J’ai acheté plusieurs appareils et objectifs depuis. J’ai toujours celui avec lequel j’ai débuté. Il fait de beaux rendus. J’aime avoir plusieurs pellicules engagées dans différents boitiers, afin de pouvoir utiliser des films adaptés à toutes les situations, aussi bien le soir que la journée. Forcément cela représente un certain budget. Cela ne me dérange pas de mettre de l’argent là-dedans, car j’apprécie vraiment la photographie argentique. Je ne pourrais plus m’en passer maintenant. J’ai rapidement fais le choix d’investir dans un scanner afin de supprimer le coût de la numérisation. Maintenant je n’ai plus que celui du développement en laboratoire, une dizaine d’euros par pellicule. Scanner moi-même prend beaucoup plus de temps, mais j’y gagne financièrement et je me sens plus libre.

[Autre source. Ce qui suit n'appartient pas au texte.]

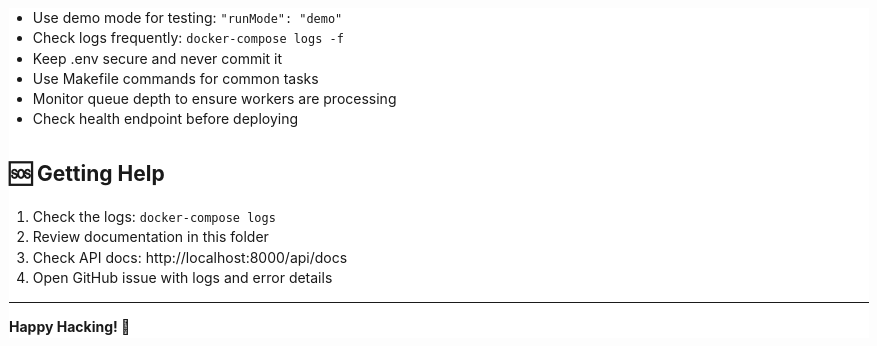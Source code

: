 - Use demo mode for testing: `"runMode": "demo"`
- Check logs frequently: `docker-compose logs -f`
- Keep .env secure and never commit it
- Use Makefile commands for common tasks
- Monitor queue depth to ensure workers are processing
- Check health endpoint before deploying

## 🆘 Getting Help

1. Check the logs: `docker-compose logs`
2. Review documentation in this folder
3. Check API docs: http://localhost:8000/api/docs
4. Open GitHub issue with logs and error details

---

**Happy Hacking! 🎉**
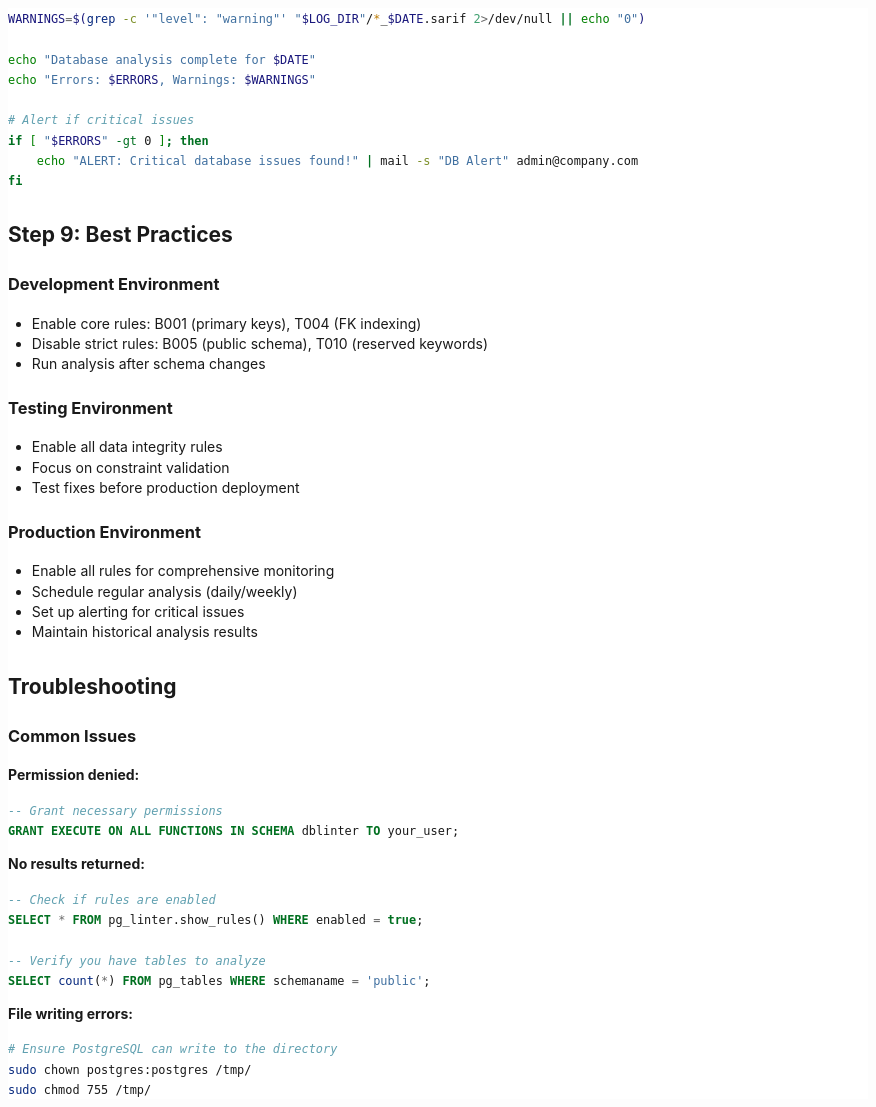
 ```bash
WARNINGS=$(grep -c '"level": "warning"' "$LOG_DIR"/*_$DATE.sarif 2>/dev/null || echo "0")

echo "Database analysis complete for $DATE"
echo "Errors: $ERRORS, Warnings: $WARNINGS"

# Alert if critical issues
if [ "$ERRORS" -gt 0 ]; then
    echo "ALERT: Critical database issues found!" | mail -s "DB Alert" admin@company.com
fi
```

## Step 9: Best Practices

### Development Environment

- Enable core rules: B001 (primary keys), T004 (FK indexing)
- Disable strict rules: B005 (public schema), T010 (reserved keywords)
- Run analysis after schema changes

### Testing Environment

- Enable all data integrity rules
- Focus on constraint validation
- Test fixes before production deployment

### Production Environment

- Enable all rules for comprehensive monitoring
- Schedule regular analysis (daily/weekly)
- Set up alerting for critical issues
- Maintain historical analysis results

## Troubleshooting

### Common Issues

**Permission denied:**
```sql
-- Grant necessary permissions
GRANT EXECUTE ON ALL FUNCTIONS IN SCHEMA dblinter TO your_user;
```

**No results returned:**
```sql
-- Check if rules are enabled
SELECT * FROM pg_linter.show_rules() WHERE enabled = true;

-- Verify you have tables to analyze
SELECT count(*) FROM pg_tables WHERE schemaname = 'public';
```

**File writing errors:**
```bash
# Ensure PostgreSQL can write to the directory
sudo chown postgres:postgres /tmp/
sudo chmod 755 /tmp/
```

Comment avez-vous professionnalisé votre travail et que proposez-vous en tant que photographe ?

Cela fait presque deux ans que je pratique la photographie de manière professionnelle. J’ai créé mon auto-entreprise car je commençais à faire des prestations pour des événements, comme des soirées d’entreprise, et j’avais envie de vendre des tirages. J’utilise le numérique pour tout ce que je ne peux pas faire à l’argentique, car il faut souvent réaliser une centaine de photos. Par exemple, j’ai couvert les TEDx Roubaix en octobre. Sur ma boutique en ligne, je revends des impressions de mes photographies argentiques. C’est principalement cet aspect que les gens apprécient.

Vous êtes présents sur les réseaux sociaux. Comment utilisez-vous ces plateformes pour mettre en avant votre travail ?

J’aimais bien suivre des photographes sur les réseaux sociaux, donc je me suis mis à faire la même chose. Il y a une grande communauté, notamment sur Twitter. Au départ, je postais mon travail car j’en étais content et je souhaitais le montrer. À Lille beaucoup de personnes ont commencé à me suivre. Je me suis vite vu devenir une référence dans l’argentique, alors que je débute seulement ! Je partage mon travail et j’aide ceux qui veulent se lancer.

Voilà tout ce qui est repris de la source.